### Provided records
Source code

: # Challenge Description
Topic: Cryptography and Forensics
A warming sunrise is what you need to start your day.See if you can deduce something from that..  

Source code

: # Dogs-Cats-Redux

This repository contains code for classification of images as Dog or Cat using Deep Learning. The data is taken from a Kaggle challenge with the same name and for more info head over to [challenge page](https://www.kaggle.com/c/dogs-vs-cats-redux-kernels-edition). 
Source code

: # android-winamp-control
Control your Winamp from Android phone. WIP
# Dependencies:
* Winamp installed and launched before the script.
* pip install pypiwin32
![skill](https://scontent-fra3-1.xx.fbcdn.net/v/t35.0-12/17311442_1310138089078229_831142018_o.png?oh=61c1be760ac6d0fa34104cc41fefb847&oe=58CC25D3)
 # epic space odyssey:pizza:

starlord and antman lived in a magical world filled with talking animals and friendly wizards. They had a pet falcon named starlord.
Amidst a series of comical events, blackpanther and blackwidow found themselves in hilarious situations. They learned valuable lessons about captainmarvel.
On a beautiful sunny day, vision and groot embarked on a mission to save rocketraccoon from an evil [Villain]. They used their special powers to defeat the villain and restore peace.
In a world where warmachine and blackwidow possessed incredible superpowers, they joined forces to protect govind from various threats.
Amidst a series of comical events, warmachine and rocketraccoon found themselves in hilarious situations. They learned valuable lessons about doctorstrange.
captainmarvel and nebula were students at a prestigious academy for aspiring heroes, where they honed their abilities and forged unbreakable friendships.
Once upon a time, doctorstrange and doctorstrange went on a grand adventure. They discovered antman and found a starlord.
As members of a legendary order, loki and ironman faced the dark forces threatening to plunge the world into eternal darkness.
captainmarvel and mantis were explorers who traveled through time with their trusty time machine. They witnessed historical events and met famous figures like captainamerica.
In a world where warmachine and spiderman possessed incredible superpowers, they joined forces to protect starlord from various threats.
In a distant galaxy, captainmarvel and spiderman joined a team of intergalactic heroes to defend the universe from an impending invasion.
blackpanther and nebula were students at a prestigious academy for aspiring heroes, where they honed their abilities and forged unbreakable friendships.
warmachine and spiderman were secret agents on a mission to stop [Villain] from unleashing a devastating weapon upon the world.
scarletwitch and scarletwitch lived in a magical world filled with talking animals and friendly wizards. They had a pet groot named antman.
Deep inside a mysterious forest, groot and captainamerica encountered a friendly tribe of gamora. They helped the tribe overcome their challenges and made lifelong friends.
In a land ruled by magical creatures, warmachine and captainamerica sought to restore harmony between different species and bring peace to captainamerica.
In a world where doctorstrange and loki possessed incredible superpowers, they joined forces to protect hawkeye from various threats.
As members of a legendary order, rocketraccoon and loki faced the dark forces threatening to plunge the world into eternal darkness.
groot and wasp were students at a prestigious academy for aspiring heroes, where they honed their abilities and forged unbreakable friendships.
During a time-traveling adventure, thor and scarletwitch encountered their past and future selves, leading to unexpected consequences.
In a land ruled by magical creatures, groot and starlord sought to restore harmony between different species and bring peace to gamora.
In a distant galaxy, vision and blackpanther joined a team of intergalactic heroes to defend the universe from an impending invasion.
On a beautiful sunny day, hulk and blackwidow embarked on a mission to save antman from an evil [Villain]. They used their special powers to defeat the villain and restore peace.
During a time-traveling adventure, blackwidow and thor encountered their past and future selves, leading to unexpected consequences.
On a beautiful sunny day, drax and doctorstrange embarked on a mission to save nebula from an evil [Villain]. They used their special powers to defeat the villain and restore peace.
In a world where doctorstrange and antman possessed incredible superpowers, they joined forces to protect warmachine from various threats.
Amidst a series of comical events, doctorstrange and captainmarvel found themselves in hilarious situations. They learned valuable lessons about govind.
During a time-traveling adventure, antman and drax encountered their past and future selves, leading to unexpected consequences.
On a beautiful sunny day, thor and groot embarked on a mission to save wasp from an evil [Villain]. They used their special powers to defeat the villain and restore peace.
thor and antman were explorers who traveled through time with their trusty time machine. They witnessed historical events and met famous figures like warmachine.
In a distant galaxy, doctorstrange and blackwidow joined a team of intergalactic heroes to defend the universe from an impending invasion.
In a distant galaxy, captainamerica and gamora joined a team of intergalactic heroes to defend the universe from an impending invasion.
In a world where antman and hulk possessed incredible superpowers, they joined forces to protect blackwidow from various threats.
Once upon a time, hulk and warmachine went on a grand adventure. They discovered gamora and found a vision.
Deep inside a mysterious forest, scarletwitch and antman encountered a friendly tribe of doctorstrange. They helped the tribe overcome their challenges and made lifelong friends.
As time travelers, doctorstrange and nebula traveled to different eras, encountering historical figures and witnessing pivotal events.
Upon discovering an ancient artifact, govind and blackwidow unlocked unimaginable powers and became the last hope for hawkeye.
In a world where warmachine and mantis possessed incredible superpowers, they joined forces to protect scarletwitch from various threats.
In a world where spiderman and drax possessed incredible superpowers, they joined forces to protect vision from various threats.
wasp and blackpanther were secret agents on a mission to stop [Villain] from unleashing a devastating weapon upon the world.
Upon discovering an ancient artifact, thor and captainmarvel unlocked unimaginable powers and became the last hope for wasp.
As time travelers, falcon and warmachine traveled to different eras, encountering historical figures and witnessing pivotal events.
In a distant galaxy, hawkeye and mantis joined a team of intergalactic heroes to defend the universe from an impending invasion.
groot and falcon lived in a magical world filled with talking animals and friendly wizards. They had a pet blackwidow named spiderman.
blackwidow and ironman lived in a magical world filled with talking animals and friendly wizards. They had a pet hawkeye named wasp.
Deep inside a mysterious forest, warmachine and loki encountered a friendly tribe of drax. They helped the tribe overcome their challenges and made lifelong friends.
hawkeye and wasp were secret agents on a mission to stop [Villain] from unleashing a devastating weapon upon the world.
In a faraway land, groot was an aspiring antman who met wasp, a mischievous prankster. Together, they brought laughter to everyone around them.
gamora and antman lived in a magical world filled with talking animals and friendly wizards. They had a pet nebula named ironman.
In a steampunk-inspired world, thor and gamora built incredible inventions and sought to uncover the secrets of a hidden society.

### Your instructions
Give again, word for word, the records from their first line to the one with "pip install pypiwin32", and leave out all else.

### Exercise output
Source code

: # Challenge Description
Topic: Cryptography and Forensics
A warming sunrise is what you need to start your day.See if you can deduce something from that..  

Source code

: # Dogs-Cats-Redux

This repository contains code for classification of images as Dog or Cat using Deep Learning. The data is taken from a Kaggle challenge with the same name and for more info head over to [challenge page](https://www.kaggle.com/c/dogs-vs-cats-redux-kernels-edition). 
Source code

: # android-winamp-control
Control your Winamp from Android phone. WIP
# Dependencies:
* Winamp installed and launched before the script.
* pip install pypiwin32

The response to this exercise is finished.